## Brief
A faithful, complete copy of the entries is the sole expected answer.

## Stored entries
=====

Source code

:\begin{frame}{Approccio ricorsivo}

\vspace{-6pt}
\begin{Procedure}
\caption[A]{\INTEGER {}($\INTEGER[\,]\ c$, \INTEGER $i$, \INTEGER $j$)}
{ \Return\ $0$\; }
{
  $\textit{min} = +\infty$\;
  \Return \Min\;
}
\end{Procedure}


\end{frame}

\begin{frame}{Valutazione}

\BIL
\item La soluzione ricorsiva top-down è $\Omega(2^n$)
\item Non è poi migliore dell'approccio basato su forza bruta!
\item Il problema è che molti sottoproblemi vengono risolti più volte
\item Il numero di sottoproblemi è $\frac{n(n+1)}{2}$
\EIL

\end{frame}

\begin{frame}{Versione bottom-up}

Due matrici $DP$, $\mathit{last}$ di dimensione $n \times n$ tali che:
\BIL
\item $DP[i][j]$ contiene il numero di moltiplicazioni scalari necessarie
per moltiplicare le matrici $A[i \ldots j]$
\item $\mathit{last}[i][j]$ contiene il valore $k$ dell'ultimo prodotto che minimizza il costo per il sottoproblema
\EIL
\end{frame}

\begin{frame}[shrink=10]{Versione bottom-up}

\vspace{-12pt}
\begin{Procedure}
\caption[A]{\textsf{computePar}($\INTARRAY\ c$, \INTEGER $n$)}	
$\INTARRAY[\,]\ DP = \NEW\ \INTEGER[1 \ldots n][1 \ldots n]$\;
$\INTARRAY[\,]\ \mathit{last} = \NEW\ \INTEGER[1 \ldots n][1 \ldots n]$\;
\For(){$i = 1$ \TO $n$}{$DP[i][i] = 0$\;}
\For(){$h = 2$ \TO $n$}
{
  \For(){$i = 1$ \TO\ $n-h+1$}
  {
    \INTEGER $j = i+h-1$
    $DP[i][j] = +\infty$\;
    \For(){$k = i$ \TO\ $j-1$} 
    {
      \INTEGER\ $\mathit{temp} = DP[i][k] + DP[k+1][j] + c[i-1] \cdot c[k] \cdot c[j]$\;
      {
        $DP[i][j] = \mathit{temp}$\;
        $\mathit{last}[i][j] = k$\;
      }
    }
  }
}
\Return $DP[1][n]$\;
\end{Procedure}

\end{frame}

=====

## Response for this exercise
Source code

:\begin{frame}{Approccio ricorsivo}

\vspace{-6pt}
\begin{Procedure}
\caption[A]{\INTEGER {}($\INTEGER[\,]\ c$, \INTEGER $i$, \INTEGER $j$)}
{ \Return\ $0$\; }
{
  $\textit{min} = +\infty$\;
  \Return \Min\;
}
\end{Procedure}


\end{frame}

\begin{frame}{Valutazione}

\BIL
\item La soluzione ricorsiva top-down è $\Omega(2^n$)
\item Non è poi migliore dell'approccio basato su forza bruta!
\item Il problema è che molti sottoproblemi vengono risolti più volte
\item Il numero di sottoproblemi è $\frac{n(n+1)}{2}$
\EIL

\end{frame}

\begin{frame}{Versione bottom-up}

Due matrici $DP$, $\mathit{last}$ di dimensione $n \times n$ tali che:
\BIL
\item $DP[i][j]$ contiene il numero di moltiplicazioni scalari necessarie
per moltiplicare le matrici $A[i \ldots j]$
\item $\mathit{last}[i][j]$ contiene il valore $k$ dell'ultimo prodotto che minimizza il costo per il sottoproblema
\EIL
\end{frame}

\begin{frame}[shrink=10]{Versione bottom-up}

\vspace{-12pt}
\begin{Procedure}
\caption[A]{\textsf{computePar}($\INTARRAY\ c$, \INTEGER $n$)}	
$\INTARRAY[\,]\ DP = \NEW\ \INTEGER[1 \ldots n][1 \ldots n]$\;
$\INTARRAY[\,]\ \mathit{last} = \NEW\ \INTEGER[1 \ldots n][1 \ldots n]$\;
\For(){$i = 1$ \TO $n$}{$DP[i][i] = 0$\;}
\For(){$h = 2$ \TO $n$}
{
  \For(){$i = 1$ \TO\ $n-h+1$}
  {
    \INTEGER $j = i+h-1$
    $DP[i][j] = +\infty$\;
    \For(){$k = i$ \TO\ $j-1$} 
    {
      \INTEGER\ $\mathit{temp} = DP[i][k] + DP[k+1][j] + c[i-1] \cdot c[k] \cdot c[j]$\;
      {
        $DP[i][j] = \mathit{temp}$\;
        $\mathit{last}[i][j] = k$\;
      }
    }
  }
}
\Return $DP[1][n]$\;
\end{Procedure}

\end{frame}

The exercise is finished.